• _TASK DETAILS_:
Print the listing below exactly.
----------------
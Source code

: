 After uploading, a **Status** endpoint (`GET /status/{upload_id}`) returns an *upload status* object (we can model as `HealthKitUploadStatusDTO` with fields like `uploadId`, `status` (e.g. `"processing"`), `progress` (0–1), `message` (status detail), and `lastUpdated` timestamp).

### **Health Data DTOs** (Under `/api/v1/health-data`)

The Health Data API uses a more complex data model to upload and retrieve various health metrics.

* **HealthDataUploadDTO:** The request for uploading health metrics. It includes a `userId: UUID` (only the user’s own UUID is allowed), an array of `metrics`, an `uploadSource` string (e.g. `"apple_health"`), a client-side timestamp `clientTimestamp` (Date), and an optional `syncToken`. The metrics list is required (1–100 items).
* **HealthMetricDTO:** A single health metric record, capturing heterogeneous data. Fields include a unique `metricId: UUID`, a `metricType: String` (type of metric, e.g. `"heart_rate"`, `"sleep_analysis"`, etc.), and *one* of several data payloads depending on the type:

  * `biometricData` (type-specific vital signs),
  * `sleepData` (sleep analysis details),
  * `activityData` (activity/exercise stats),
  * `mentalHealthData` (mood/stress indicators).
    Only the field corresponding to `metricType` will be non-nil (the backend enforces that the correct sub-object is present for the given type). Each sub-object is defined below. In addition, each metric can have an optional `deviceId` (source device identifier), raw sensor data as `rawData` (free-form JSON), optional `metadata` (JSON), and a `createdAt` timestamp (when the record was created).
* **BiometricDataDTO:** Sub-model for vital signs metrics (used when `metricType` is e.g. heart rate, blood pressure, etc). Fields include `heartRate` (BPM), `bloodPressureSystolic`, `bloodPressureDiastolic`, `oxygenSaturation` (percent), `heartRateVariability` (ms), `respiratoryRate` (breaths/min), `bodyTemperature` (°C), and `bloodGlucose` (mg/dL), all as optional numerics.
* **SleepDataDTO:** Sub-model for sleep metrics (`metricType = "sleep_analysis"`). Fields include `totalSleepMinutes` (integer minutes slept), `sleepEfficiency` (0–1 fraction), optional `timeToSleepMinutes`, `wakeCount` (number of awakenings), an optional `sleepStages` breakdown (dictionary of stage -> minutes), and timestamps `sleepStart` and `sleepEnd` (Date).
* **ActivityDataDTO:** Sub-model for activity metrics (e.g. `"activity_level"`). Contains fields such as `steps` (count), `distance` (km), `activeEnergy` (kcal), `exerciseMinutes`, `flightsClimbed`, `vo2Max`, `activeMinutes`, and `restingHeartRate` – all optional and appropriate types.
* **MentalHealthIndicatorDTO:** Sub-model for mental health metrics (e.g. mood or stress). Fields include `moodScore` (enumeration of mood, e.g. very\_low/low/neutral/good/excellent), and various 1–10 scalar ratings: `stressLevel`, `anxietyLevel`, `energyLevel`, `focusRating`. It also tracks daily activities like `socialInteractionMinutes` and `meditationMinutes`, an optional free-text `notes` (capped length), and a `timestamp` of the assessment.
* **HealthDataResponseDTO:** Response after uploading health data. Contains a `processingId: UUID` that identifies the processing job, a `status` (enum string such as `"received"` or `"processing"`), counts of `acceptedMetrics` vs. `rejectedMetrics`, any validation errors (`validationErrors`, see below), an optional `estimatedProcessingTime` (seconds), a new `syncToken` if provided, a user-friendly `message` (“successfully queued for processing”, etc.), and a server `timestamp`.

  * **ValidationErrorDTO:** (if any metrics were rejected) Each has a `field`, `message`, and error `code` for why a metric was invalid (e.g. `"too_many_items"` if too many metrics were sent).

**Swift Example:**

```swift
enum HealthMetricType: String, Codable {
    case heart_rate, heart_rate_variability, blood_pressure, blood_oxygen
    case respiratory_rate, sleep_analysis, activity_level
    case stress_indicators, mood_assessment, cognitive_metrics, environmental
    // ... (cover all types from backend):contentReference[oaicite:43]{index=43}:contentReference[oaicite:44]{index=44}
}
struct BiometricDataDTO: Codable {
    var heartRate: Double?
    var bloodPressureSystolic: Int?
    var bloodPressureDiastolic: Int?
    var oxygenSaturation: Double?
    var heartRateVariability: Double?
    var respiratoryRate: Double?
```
----------------
• _ANSWER AREA_:
Source code

: After uploading, a **Status** endpoint (`GET /status/{upload_id}`) returns an *upload status* object (we can model as `HealthKitUploadStatusDTO` with fields like `uploadId`, `status` (e.g. `"processing"`), `progress` (0–1), `message` (status detail), and `lastUpdated` timestamp).

### **Health Data DTOs** (Under `/api/v1/health-data`)

The Health Data API uses a more complex data model to upload and retrieve various health metrics.

* **HealthDataUploadDTO:** The request for uploading health metrics. It includes a `userId: UUID` (only the user’s own UUID is allowed), an array of `metrics`, an `uploadSource` string (e.g. `"apple_health"`), a client-side timestamp `clientTimestamp` (Date), and an optional `syncToken`. The metrics list is required (1–100 items).
* **HealthMetricDTO:** A single health metric record, capturing heterogeneous data. Fields include a unique `metricId: UUID`, a `metricType: String` (type of metric, e.g. `"heart_rate"`, `"sleep_analysis"`, etc.), and *one* of several data payloads depending on the type:

  * `biometricData` (type-specific vital signs),
  * `sleepData` (sleep analysis details),
  * `activityData` (activity/exercise stats),
  * `mentalHealthData` (mood/stress indicators).
    Only the field corresponding to `metricType` will be non-nil (the backend enforces that the correct sub-object is present for the given type). Each sub-object is defined below. In addition, each metric can have an optional `deviceId` (source device identifier), raw sensor data as `rawData` (free-form JSON), optional `metadata` (JSON), and a `createdAt` timestamp (when the record was created).
* **BiometricDataDTO:** Sub-model for vital signs metrics (used when `metricType` is e.g. heart rate, blood pressure, etc). Fields include `heartRate` (BPM), `bloodPressureSystolic`, `bloodPressureDiastolic`, `oxygenSaturation` (percent), `heartRateVariability` (ms), `respiratoryRate` (breaths/min), `bodyTemperature` (°C), and `bloodGlucose` (mg/dL), all as optional numerics.
* **SleepDataDTO:** Sub-model for sleep metrics (`metricType = "sleep_analysis"`). Fields include `totalSleepMinutes` (integer minutes slept), `sleepEfficiency` (0–1 fraction), optional `timeToSleepMinutes`, `wakeCount` (number of awakenings), an optional `sleepStages` breakdown (dictionary of stage -> minutes), and timestamps `sleepStart` and `sleepEnd` (Date).
* **ActivityDataDTO:** Sub-model for activity metrics (e.g. `"activity_level"`). Contains fields such as `steps` (count), `distance` (km), `activeEnergy` (kcal), `exerciseMinutes`, `flightsClimbed`, `vo2Max`, `activeMinutes`, and `restingHeartRate` – all optional and appropriate types.
* **MentalHealthIndicatorDTO:** Sub-model for mental health metrics (e.g. mood or stress). Fields include `moodScore` (enumeration of mood, e.g. very\_low/low/neutral/good/excellent), and various 1–10 scalar ratings: `stressLevel`, `anxietyLevel`, `energyLevel`, `focusRating`. It also tracks daily activities like `socialInteractionMinutes` and `meditationMinutes`, an optional free-text `notes` (capped length), and a `timestamp` of the assessment.
* **HealthDataResponseDTO:** Response after uploading health data. Contains a `processingId: UUID` that identifies the processing job, a `status` (enum string such as `"received"` or `"processing"`), counts of `acceptedMetrics` vs. `rejectedMetrics`, any validation errors (`validationErrors`, see below), an optional `estimatedProcessingTime` (seconds), a new `syncToken` if provided, a user-friendly `message` (“successfully queued for processing”, etc.), and a server `timestamp`.

  * **ValidationErrorDTO:** (if any metrics were rejected) Each has a `field`, `message`, and error `code` for why a metric was invalid (e.g. `"too_many_items"` if too many metrics were sent).

**Swift Example:**

```swift
enum HealthMetricType: String, Codable {
    case heart_rate, heart_rate_variability, blood_pressure, blood_oxygen
    case respiratory_rate, sleep_analysis, activity_level
    case stress_indicators, mood_assessment, cognitive_metrics, environmental
    // ... (cover all types from backend):contentReference[oaicite:43]{index=43}:contentReference[oaicite:44]{index=44}
}
struct BiometricDataDTO: Codable {
    var heartRate: Double?
    var bloodPressureSystolic: Int?
    var bloodPressureDiastolic: Int?
    var oxygenSaturation: Double?
    var heartRateVariability: Double?
    var respiratoryRate: Double?
```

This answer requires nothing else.